:: Instructions to follow ::
Scan the data below for the string "respondents". Show every line where it turns up.

[Data for this task Boundary: Start]

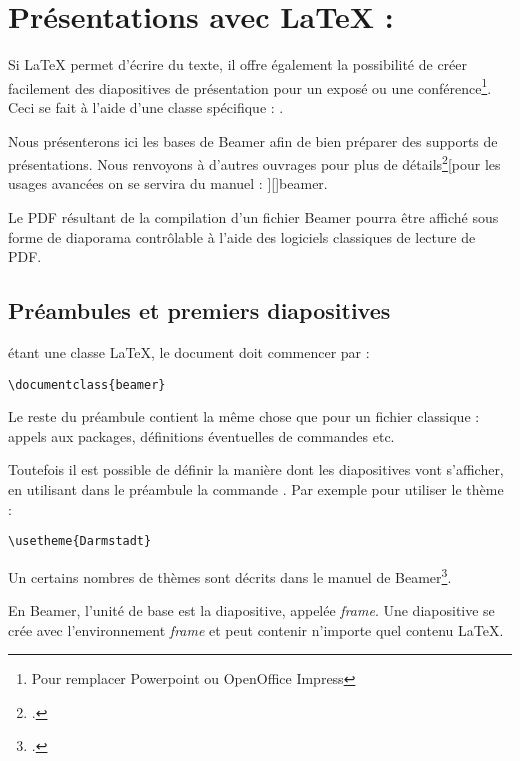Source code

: \chapter{Présentations avec \LaTeX{} : }\label{beamer}

\begin{prealable}
Si \LaTeX{} permet d'écrire du texte, il offre également la possibilité de créer facilement des diapositives de présentation pour un exposé ou une conférence\footnote{Pour remplacer Powerpoint ou OpenOffice Impress}. Ceci se fait à l'aide d'une classe spécifique : .

Nous présenterons ici les bases de Beamer afin de bien préparer des supports de présentations. Nous renvoyons à d'autres ouvrages pour plus de détails\footcite[On consultera pour une introduction plus approfondie][]{intro_beamer}[pour les usages avancées on se servira du manuel : ][]{beamer}.

Le PDF résultant de la compilation d'un fichier Beamer pourra être affiché sous forme de diaporama contrôlable à l'aide des logiciels classiques de lecture de PDF.
\end{prealable}

\section{Préambules et premiers diapositives}

 étant une classe \LaTeX{}, le document doit commencer par :

\begin{verbatim}
\documentclass{beamer}
\end{verbatim}

Le reste du préambule contient la même chose que pour un fichier  classique : appels aux packages, définitions éventuelles de commandes etc.

Toutefois il est possible de définir la manière dont les diapositives vont s'afficher, en utilisant dans le préambule la commande . Par exemple pour utiliser le thème  :

\begin{verbatim}
\usetheme{Darmstadt}
\end{verbatim}

Un certains nombres de thèmes sont décrits dans le manuel de Beamer\footcite{beamer_theme}.

En Beamer, l'unité de base  est la diapositive, appelée \textenglish{\emph{frame}}. Une diapositive se crée avec l'environnement \emph{frame} et peut contenir n'importe quel contenu \LaTeX{}.

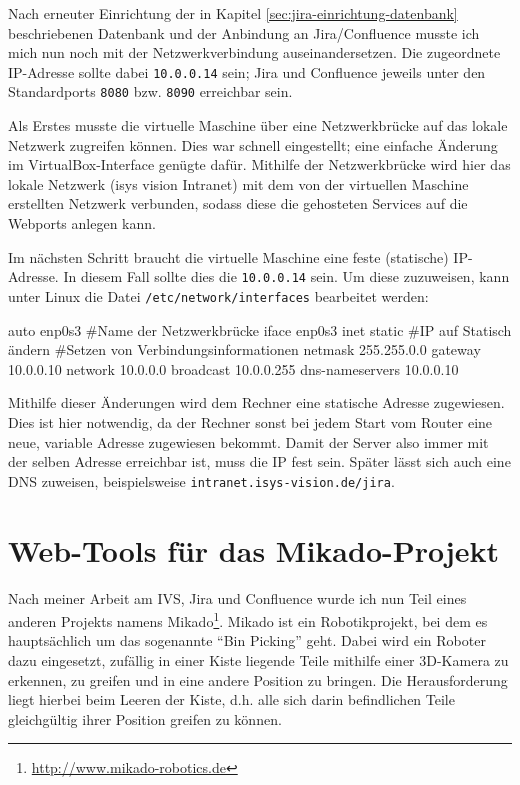 \documentclass[xcolor=dvipsnames,11pt,paper=a4paper]{report}
\begin{document}
Nach erneuter Einrichtung der in Kapitel \ref{sec:jira-einrichtung-datenbank} beschriebenen
Datenbank und der Anbindung an Jira/Confluence musste ich mich nun noch mit der
Netzwerkverbindung auseinandersetzen. Die zugeordnete IP-Adresse sollte dabei
\texttt{10.0.0.14} sein; Jira und Confluence jeweils unter den Standardports
\texttt{8080} bzw. \texttt{8090} erreichbar sein.

Als Erstes musste die virtuelle Maschine über eine Netzwerkbrücke auf das lokale
Netzwerk zugreifen können. Dies war schnell eingestellt; eine einfache Änderung
im VirtualBox-Interface genügte dafür. Mithilfe der Netzwerkbrücke wird hier das
lokale Netzwerk (isys vision Intranet) mit dem von der virtuellen Maschine erstellten
Netzwerk verbunden, sodass diese die gehosteten Services auf die Webports anlegen
kann.

Im nächsten Schritt braucht die virtuelle Maschine eine feste (statische) IP-Adresse.
In diesem Fall sollte dies die \texttt{10.0.0.14} sein. Um diese zuzuweisen, kann
unter Linux die Datei \texttt{/etc/network/interfaces} bearbeitet werden:
\begin{code}[language=bash, caption={Änderungen in \texttt{/etc/network/interfaces}}]
auto enp0s3 #Name der Netzwerkbrücke
iface enp0s3 inet static #IP auf Statisch ändern
#Setzen von Verbindungsinformationen
netmask 255.255.0.0
gateway 10.0.0.10
network 10.0.0.0
broadcast 10.0.0.255
dns-nameservers 10.0.0.10
\end{code}
Mithilfe dieser Änderungen wird dem Rechner eine statische Adresse zugewiesen. Dies
ist hier notwendig, da der Rechner sonst bei jedem Start vom Router eine neue, variable
Adresse zugewiesen bekommt. Damit der Server also immer mit der selben Adresse erreichbar
ist, muss die IP fest sein. Später lässt sich auch eine DNS zuweisen, beispielsweise
\texttt{intranet.isys-vision.de/jira}.




\chapter{Web-Tools für das Mikado-Projekt}

Nach meiner Arbeit am IVS, Jira und Confluence wurde ich nun Teil eines anderen
Projekts namens Mikado\footnote{\url{http://www.mikado-robotics.de}}. Mikado ist ein Robotikprojekt,
bei dem es hauptsächlich um das sogenannte ``Bin Picking'' geht. Dabei wird ein
Roboter dazu eingesetzt, zufällig in einer Kiste liegende Teile mithilfe einer 3D-Kamera
zu erkennen, zu greifen und in eine andere Position zu bringen. Die Herausforderung
liegt hierbei beim Leeren der Kiste, d.h. alle sich darin befindlichen Teile gleichgültig
ihrer Position greifen zu können.
\end{document}
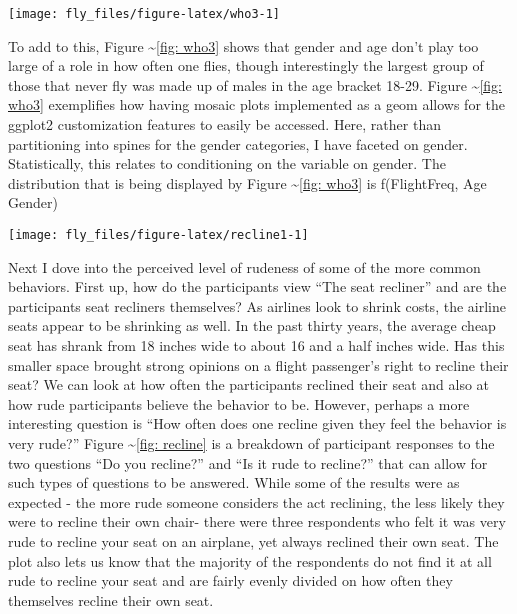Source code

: \begin{Schunk}


\begin{center}\texttt{[image: fly\_files/figure-latex/who3-1]} \end{center}

\end{Schunk}

To add to this, Figure \textasciitilde{}\ref{fig: who3} shows that
gender and age don't play too large of a role in how often one flies,
though interestingly the largest group of those that never fly was made
up of males in the age bracket 18-29. Figure
\textasciitilde{}\ref{fig: who3} exemplifies how having mosaic plots
implemented as a geom allows for the ggplot2 customization features to
easily be accessed. Here, rather than partitioning into spines for the
gender categories, I have faceted on gender. Statistically, this relates
to conditioning on the variable on gender. The distribution that is
being displayed by Figure \textasciitilde{}\ref{fig: who3} is
f(FlightFreq, Age \textbar{}Gender)

\begin{Schunk}


\begin{center}\texttt{[image: fly\_files/figure-latex/recline1-1]} \end{center}

\end{Schunk}

Next I dove into the perceived level of rudeness of some of the more
common behaviors. First up, how do the participants view ``The seat
recliner'' and are the participants seat recliners themselves? As
airlines look to shrink costs, the airline seats appear to be shrinking
as well. In the past thirty years, the average cheap seat has shrank
from 18 inches wide to about 16 and a half inches wide. \citet{washpost}
Has this smaller space brought strong opinions on a flight passenger's
right to recline their seat? We can look at how often the participants
reclined their seat and also at how rude participants believe the
behavior to be. However, perhaps a more interesting question is ``How
often does one recline given they feel the behavior is very rude?''
Figure \textasciitilde{}\ref{fig: recline} is a breakdown of participant
responses to the two questions ``Do you recline?'' and ``Is it rude to
recline?'' that can allow for such types of questions to be answered.
While some of the results were as expected - the more rude someone
considers the act reclining, the less likely they were to recline their
own chair- there were three respondents who felt it was very rude to
recline your seat on an airplane, yet always reclined their own seat.
The plot also lets us know that the majority of the respondents do not
find it at all rude to recline your seat and are fairly evenly divided
on how often they themselves recline their own seat.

[Data for this task Boundary: End]

:: Exercise response ::
own chair- there were three respondents who felt it was very rude to
The plot also lets us know that the majority of the respondents do not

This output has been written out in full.